--- Assignment ---
An exact copy of the lines from the one containing "- [Fuzzers Like" to the end of the records below is required, and nothing else.

(Source records)

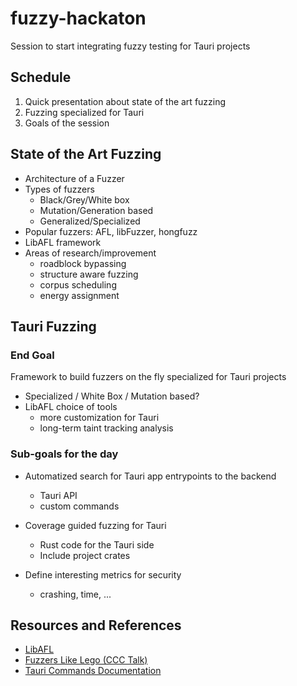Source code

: # fuzzy-hackaton

Session to start integrating fuzzy testing for Tauri projects

## Schedule

1. Quick presentation about state of the art fuzzing
2. Fuzzing specialized for Tauri
3. Goals of the session

## State of the Art Fuzzing

- Architecture of a Fuzzer
- Types of fuzzers
  - Black/Grey/White box
  - Mutation/Generation based
  - Generalized/Specialized
- Popular fuzzers: AFL, libFuzzer, hongfuzz
- LibAFL framework
- Areas of research/improvement
  - roadblock bypassing
  - structure aware fuzzing
  - corpus scheduling
  - energy assignment

## Tauri Fuzzing

### End Goal

Framework to build fuzzers on the fly specialized for Tauri projects

- Specialized / White Box / Mutation based?
- LibAFL choice of tools
  - more customization for Tauri
  - long-term taint tracking analysis

### Sub-goals for the day

- Automatized search for Tauri app entrypoints to the backend
  - Tauri API
  - custom commands

- Coverage guided fuzzing for Tauri
  - Rust code for the Tauri side
  - Include project crates

- Define interesting metrics for security
  - crashing, time, ...

## Resources and References

- [LibAFL](https://github.com/AFLplusplus/LibAFL)
- [Fuzzers Like Lego (CCC Talk)](https://aflplus.plus/rC3_talk_2020.pdf)
- [Tauri Commands Documentation](https://docs.rs/tauri/latest/tauri/command/index.html)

--- Solved problem ---
- [Fuzzers Like Lego (CCC Talk)](https://aflplus.plus/rC3_talk_2020.pdf)
- [Tauri Commands Documentation](https://docs.rs/tauri/latest/tauri/command/index.html)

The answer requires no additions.